6.11 La Loi exige en effet que l'Enquêteur correctionnel informe annuellement le solliciteur général du Canada et le Parlement des réalisations de son bureau par le dépôt d'un rapport comportant la description de ses objectifs, des stratégies qu'il a utilisées au cours de l'année pour les réaliser et des résultats qu'il a obtenus. Aux termes de la Loi, il peut également déposer des rapports spéciaux à tout période de l'année lorsqu'il estime que le problème doit être pris en charge immédiatement. Bien qu'il informe le Parlement, il faut savoir qu'à l'heure actuelle, l'Enquêteur correctionnel s'y rapporte par l'entremise du solliciteur général. Les articles 192 et 193 de la Loi prévoient en effet ceci :

      Article 192. L'Enquêteur correctionnel présente au ministre, dans les trois premiers mois de chaque exercice, le rapport des activités de son bureau au cours de l'exercice précédent. Le ministre le fait déposer devant chaque chambre du Parlement dans les trente premiers jours de séance de celle-ci suivant sa réception.

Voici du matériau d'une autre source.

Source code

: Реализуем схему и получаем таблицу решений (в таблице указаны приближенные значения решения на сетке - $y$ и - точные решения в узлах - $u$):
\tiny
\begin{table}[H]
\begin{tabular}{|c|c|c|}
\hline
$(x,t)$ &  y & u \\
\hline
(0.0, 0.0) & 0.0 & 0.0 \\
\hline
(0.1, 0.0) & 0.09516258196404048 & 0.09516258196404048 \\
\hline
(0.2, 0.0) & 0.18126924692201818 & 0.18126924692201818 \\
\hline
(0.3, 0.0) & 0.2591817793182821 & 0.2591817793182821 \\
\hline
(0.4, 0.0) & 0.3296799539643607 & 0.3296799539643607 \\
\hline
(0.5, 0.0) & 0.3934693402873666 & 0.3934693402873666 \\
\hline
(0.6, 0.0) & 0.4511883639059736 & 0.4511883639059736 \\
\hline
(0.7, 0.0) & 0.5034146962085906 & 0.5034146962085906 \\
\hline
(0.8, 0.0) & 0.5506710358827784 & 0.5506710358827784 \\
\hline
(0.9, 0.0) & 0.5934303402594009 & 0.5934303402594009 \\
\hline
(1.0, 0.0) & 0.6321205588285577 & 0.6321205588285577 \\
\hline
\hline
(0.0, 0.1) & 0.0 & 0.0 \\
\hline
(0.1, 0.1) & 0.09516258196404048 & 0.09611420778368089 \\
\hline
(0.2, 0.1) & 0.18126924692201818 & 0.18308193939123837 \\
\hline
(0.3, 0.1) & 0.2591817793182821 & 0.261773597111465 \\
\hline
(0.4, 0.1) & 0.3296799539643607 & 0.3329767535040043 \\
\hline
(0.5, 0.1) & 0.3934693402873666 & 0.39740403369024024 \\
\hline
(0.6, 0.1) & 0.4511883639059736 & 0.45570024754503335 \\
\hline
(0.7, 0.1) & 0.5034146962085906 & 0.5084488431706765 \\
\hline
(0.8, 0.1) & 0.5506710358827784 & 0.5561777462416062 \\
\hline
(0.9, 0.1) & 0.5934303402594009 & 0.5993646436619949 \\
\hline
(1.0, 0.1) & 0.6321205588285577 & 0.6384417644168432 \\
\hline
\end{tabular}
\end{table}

      Article 193. L'Enquêteur correctionnel peut, à toute époque de l'année, présenter au ministre un rapport spécial sur toute question relevant de ses pouvoirs et fonctions et dont l'urgence ou l'importance sont telles, selon lui, qu'il serait contre-indiqué d'en différer le compte rendu jusqu'à l'époque normale du rapport annuel suivant; le ministre fait déposer le rapport spécial devant chaque chambre du Parlement dans les trente premiers jours de séance de celle-ci suivant sa réception.

6.12 Par ses recommandations, l'Enquêteur correctionnel informe donc un grand nombre de décideurs des problèmes qui ont cours dans les pénitenciers canadiens, que ce soit au sujet de l'administration générale des pénitenciers, de la qualité des services et des programmes, de l'examen des procédures internes de règlement des plaintes et des griefs, de transfèrement ou d'isolement préventif ou du respect des droits des délinquants. Puisque les recommandations de l'Enquêteur correctionnel ne sont pas exécutoires, ce pouvoir de faire des déclarations publiques et d'informer un grand nombre de décideurs a une très grande importance pour la réalisation de son mandat. Répondant à une recommandation du vérificateur général du Canada, l'Enquêteur correctionnel a soutenu à ce propos :

L'efficacité des interventions de l'ombudsman repose sur cette faculté de porter certaines questions à l'attention d'autres parties, compte tenu de la nature non exécutoire des recommandations formulées. C'est là une manière de souligner que la responsabilité de la résolution des problèmes, particulièrement dans un milieu comme celui des services correctionnels, n'incombe pas seulement à l'organisme gouvernemental visé par l'ombudsman87.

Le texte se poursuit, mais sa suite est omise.